Il governo torna all’attacco dell’articolo 18. Il disegno di legge 1441-quater-A, spiega Lorenzo Fassina (Consulta giuridica della Cgil) sul Manifesto, contiene norme in materia processuale del lavoro che, se approvate, “potranno segnare un clamoroso arretramento rispetto a quasi tutte le conquiste raggiunte dai lavoratori negli ultimi decenni”. L’operazione è quella di depotenziare il ruolo dei giudici nell’applicazione delle tutele previste dalle norme di legge, rendendo il giudice una sorta di “notaio”.

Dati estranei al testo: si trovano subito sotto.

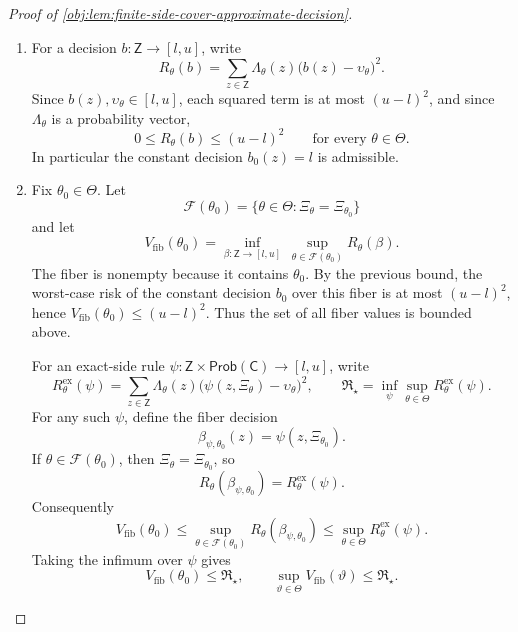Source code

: \begin{proof}[Proof of \cref{obj:lem:finite-side-cover-approximate-decision}]
\begin{enumerate}
\item For a decision \(b:\mathsf Z\to[l,u]\), write
\[
R_\theta(b)
=
\sum_{z\in\mathsf Z}\Lambda_\theta(z)\bigl(b(z)-\upsilon_\theta\bigr)^2 .
\]
Since \(b(z),\upsilon_\theta\in[l,u]\), each squared term is at most \((u-l)^2\), and since \(\Lambda_\theta\) is a probability vector,
\[
0\le R_\theta(b)\le (u-l)^2
\qquad\text{for every }\theta\in\Theta .
\]
In particular the constant decision \(b_0(z)=l\) is admissible. %

\item Fix \(\theta_0\in\Theta\). Let
\[
\mathcal F(\theta_0)
=
\{\theta\in\Theta:\Xi_\theta=\Xi_{\theta_0}\}
\]
and let
\[
V_{\mathrm{fib}}(\theta_0)
=
\inf_{\beta:\mathsf Z\to[l,u]}\ \sup_{\theta\in\mathcal F(\theta_0)} R_\theta(\beta).
\]
The fiber is nonempty because it contains \(\theta_0\). By the previous bound, the worst-case risk of the constant decision \(b_0\) over this fiber is at most \((u-l)^2\), hence \(V_{\mathrm{fib}}(\theta_0)\le (u-l)^2\). Thus the set of all fiber values is bounded above.

For an exact-side rule \(\psi:\mathsf Z\times\mathsf{Prob}(\mathsf C)\to[l,u]\), write
\[
R^{\mathrm{ex}}_\theta(\psi)
=
\sum_{z\in\mathsf Z}\Lambda_\theta(z)
\bigl(\psi(z,\Xi_\theta)-\upsilon_\theta\bigr)^2,
\qquad
\mathfrak R_\star
=
\inf_\psi\sup_{\theta\in\Theta}R^{\mathrm{ex}}_\theta(\psi).
\]
For any such \(\psi\), define the fiber decision
\[
\beta_{\psi,\theta_0}(z)=\psi(z,\Xi_{\theta_0}).
\]
If \(\theta\in\mathcal F(\theta_0)\), then \(\Xi_\theta=\Xi_{\theta_0}\), so
\[
R_\theta(\beta_{\psi,\theta_0})=R^{\mathrm{ex}}_\theta(\psi).
\]
Consequently
\[
V_{\mathrm{fib}}(\theta_0)
\le
\sup_{\theta\in\mathcal F(\theta_0)}R_\theta(\beta_{\psi,\theta_0})
\le
\sup_{\theta\in\Theta}R^{\mathrm{ex}}_\theta(\psi).
\]
Taking the infimum over \(\psi\) gives
\[
V_{\mathrm{fib}}(\theta_0)\le \mathfrak R_\star,
\qquad
\sup_{\vartheta\in\Theta}V_{\mathrm{fib}}(\vartheta)\le \mathfrak R_\star.
\]


\end{enumerate}
\end{proof}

L’articolo 65 del ddl, spiega Fassina, prevede che il giudice, di fronte a concetti generali quali la “giusta causa” o il “giustificato motivo” di licenziamento, “non potrà entrare nel merito delle scelte operate dal datore, ma dovrà fermarsi alla sola verifica formale del provvedimento datoriale”. Per fare un esempio: alla base di un licenziamento per motivi economici, “sarà sufficiente dire che l’eliminazione di una postazione di lavoro, con lo spostamento del relativo carico sulle spalle dei lavoratori residui in pianta organica, rientra nelle ragioni inerenti all’attività produttiva, senza che rilevi più il parametro costituzionale del diritto al lavoro. Insomma, conterà sempre più la ragione padronale senza il doveroso bilanciamento con il diritto del lavoratore”.

Fassina, inoltre, rileva che il medesimo articolo prevede che il giudice debba “far riferimento alle tipizzazioni di giusta causa e di giustificato motivo presenti nei contratti collettivi di lavoro stipulati dai sindacati comparativamente più rappresentativi, ovvero nei contratti individuali di lavoro” certificati. Questo significa, riprende l’esponente della Consulta giuridica della Cgil, “che il giudice non dovrà più interpretare e applicare la legge alla luce della Costituzione, bensì le norme dei contratti collettivi e dei contratti individuali di lavoro certificati. Anche qui un esempio: un contratto collettivo o un contratto individuale certificato “potrebbero prevedere che per un solo giorno di assenza si è di fronte a una ‘giusta causa’ di licenziamento e il giudice non potrebbe discostarsi da questa previsione, ritenendo legittimo il licenziamento”. Un’innovazione dirompente, così la definisce Fassina, che avrà come conseguenza che “l’articolo 18 sarà difficilmente applicabile perché i licenziamenti saranno per lo più dichiarati legittimi”.